Nolle points to the 17th-century German researcher Johannes Kepler as comparable to his situation. Kepler published several papers on, among other topics, astrology, and he studied meteorological data, collected over many years, to support his theories. Nolle said astronomers ended up adopting some of Kepler’s terminology. Today, a NASA space observatory to find Earth-sized planets around other stars is named for him. Kepler, of course, was working during a time in scientific study where the distinction between astronomy and astrology was often blurred.
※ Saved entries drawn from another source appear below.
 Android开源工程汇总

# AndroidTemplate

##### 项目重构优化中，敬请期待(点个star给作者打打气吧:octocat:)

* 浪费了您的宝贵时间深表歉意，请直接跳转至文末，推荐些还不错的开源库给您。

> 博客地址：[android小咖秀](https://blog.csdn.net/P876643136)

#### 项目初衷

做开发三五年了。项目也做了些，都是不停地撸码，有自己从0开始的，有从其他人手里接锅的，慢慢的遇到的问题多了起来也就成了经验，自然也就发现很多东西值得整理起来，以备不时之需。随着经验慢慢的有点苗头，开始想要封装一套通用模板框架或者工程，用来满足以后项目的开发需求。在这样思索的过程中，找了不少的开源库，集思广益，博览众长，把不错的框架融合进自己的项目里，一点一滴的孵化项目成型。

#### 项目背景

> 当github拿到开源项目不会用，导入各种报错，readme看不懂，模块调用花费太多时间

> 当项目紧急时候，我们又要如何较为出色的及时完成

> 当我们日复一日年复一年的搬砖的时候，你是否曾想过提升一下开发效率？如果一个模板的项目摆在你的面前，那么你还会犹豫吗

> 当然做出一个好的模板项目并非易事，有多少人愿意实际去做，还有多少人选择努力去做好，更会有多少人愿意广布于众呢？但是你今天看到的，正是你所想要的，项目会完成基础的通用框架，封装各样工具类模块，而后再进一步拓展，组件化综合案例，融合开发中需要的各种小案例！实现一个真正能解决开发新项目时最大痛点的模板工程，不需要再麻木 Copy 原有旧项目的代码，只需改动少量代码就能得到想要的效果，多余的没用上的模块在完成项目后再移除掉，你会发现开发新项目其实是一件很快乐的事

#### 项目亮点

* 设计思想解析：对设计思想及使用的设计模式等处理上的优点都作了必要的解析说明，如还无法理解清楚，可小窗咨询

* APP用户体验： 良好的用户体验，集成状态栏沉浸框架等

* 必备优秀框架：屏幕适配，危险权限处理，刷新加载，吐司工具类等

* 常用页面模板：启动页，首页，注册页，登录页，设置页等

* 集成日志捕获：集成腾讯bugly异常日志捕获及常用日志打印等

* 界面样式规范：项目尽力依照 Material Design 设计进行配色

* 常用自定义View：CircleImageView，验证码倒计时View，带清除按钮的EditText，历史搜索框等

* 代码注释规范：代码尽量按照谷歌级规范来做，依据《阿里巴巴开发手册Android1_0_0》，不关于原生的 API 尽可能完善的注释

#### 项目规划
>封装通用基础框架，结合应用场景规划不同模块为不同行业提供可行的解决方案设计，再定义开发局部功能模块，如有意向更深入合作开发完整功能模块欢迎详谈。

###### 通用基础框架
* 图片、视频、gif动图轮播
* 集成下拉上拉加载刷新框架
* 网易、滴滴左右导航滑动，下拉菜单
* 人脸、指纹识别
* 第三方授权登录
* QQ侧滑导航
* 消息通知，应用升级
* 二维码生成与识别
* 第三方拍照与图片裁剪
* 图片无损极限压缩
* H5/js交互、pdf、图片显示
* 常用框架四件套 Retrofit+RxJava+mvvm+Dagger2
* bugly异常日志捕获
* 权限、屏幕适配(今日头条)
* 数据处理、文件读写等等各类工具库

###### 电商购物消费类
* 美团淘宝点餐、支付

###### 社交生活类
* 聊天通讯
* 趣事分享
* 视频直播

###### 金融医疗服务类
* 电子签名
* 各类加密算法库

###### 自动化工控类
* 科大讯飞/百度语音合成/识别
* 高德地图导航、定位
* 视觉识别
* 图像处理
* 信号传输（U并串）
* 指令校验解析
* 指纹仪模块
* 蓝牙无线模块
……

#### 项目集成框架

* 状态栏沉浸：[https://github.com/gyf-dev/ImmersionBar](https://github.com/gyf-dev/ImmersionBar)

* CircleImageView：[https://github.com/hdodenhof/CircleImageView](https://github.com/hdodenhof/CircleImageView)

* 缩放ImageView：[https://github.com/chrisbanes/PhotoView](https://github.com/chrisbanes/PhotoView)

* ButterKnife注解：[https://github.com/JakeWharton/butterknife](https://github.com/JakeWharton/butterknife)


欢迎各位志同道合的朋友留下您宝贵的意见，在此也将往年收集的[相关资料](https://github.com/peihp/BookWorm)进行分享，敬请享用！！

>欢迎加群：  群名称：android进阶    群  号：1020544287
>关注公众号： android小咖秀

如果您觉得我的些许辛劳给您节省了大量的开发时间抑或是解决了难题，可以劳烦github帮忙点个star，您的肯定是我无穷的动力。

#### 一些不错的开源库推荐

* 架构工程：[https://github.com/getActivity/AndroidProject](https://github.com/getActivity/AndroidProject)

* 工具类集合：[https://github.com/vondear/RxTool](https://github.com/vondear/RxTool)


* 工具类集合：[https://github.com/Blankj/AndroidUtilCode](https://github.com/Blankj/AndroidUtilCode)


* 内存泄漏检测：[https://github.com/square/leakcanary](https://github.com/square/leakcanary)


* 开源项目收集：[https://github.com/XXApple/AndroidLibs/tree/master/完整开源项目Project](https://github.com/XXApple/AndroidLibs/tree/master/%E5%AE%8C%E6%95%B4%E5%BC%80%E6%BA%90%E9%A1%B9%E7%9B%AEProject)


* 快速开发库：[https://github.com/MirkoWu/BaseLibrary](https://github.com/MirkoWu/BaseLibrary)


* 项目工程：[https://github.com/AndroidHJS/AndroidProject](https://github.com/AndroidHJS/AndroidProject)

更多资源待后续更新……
The lunar trifecta, or the super blue blood moon—cue The Twilight Zone theme song—will be visible in North and Central America around sunrise on Wednesday. In Asia, the Middle East, and Australia, the event will occur after sunset on January 31. Western Europe and most of Africa and South America won’t see it. NASA will livestream the event starting at 5:30 a.m. EST on January 31 here.

Here’s when to look up Monday morning, around the world:

NASA

And if you’re in the United States:

NASA

Nolle said he will observe the event a few miles from his home in Tempe, near a view of the Superstition Mountains. “It’s going to be quite some sight to see,” he said.